*GOAL OF THE EXERCISE*: No output is needed beyond the number of lines in the listing that contain the word "right".

========================

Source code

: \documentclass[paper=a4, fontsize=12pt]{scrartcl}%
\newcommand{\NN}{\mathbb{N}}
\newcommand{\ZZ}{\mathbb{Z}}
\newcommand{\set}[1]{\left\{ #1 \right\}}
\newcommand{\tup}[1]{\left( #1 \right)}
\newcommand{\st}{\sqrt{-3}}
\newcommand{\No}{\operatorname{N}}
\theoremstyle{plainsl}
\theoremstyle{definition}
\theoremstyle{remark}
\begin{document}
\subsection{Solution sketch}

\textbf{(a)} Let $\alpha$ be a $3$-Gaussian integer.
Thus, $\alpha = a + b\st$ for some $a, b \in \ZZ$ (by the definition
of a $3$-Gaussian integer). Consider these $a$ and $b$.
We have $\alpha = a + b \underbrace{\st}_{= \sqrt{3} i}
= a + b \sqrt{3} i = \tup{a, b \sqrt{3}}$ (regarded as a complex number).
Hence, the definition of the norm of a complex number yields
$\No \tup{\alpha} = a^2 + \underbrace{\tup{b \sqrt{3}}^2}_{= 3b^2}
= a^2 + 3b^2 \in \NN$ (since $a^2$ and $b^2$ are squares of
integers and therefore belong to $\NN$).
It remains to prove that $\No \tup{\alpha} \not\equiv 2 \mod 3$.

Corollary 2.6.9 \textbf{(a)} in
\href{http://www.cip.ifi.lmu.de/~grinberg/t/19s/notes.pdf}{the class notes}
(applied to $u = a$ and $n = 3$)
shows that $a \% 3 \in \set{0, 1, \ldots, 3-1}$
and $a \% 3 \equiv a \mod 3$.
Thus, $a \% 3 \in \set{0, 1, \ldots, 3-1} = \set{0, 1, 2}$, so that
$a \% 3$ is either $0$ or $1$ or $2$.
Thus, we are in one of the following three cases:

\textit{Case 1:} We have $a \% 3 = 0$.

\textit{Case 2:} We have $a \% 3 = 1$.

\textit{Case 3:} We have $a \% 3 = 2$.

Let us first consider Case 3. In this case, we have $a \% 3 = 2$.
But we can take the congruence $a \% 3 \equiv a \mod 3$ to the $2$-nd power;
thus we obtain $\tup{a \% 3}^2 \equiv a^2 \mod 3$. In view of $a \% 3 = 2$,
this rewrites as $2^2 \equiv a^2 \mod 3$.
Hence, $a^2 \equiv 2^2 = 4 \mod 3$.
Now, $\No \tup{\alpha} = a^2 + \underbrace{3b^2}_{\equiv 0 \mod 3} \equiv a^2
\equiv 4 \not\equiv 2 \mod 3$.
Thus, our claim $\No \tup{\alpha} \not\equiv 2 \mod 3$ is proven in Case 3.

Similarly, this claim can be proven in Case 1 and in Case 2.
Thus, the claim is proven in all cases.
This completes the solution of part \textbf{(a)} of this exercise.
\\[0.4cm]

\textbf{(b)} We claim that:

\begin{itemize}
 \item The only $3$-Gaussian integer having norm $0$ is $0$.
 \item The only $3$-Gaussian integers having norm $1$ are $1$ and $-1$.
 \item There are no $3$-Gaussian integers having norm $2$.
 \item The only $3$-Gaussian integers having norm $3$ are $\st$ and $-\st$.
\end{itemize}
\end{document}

========================

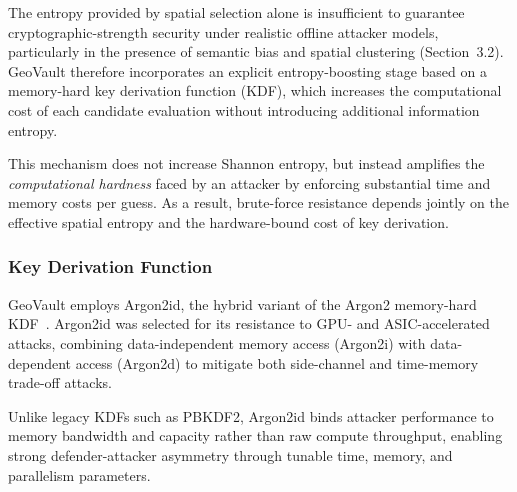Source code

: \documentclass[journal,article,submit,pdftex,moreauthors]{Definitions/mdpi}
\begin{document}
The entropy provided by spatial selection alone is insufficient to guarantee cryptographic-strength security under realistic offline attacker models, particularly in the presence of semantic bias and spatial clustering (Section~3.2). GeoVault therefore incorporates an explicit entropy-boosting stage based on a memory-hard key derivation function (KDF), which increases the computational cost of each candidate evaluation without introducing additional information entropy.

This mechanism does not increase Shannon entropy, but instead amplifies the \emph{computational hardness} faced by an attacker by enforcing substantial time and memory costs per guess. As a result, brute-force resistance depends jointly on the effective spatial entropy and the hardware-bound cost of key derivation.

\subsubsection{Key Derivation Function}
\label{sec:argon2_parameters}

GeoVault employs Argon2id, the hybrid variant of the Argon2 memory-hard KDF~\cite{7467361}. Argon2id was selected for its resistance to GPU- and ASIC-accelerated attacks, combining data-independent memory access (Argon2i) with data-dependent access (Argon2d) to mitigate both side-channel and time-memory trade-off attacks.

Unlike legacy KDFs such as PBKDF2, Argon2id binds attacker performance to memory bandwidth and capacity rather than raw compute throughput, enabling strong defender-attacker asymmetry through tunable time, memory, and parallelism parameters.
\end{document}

========================

*RESULT OF THE TASK*: 2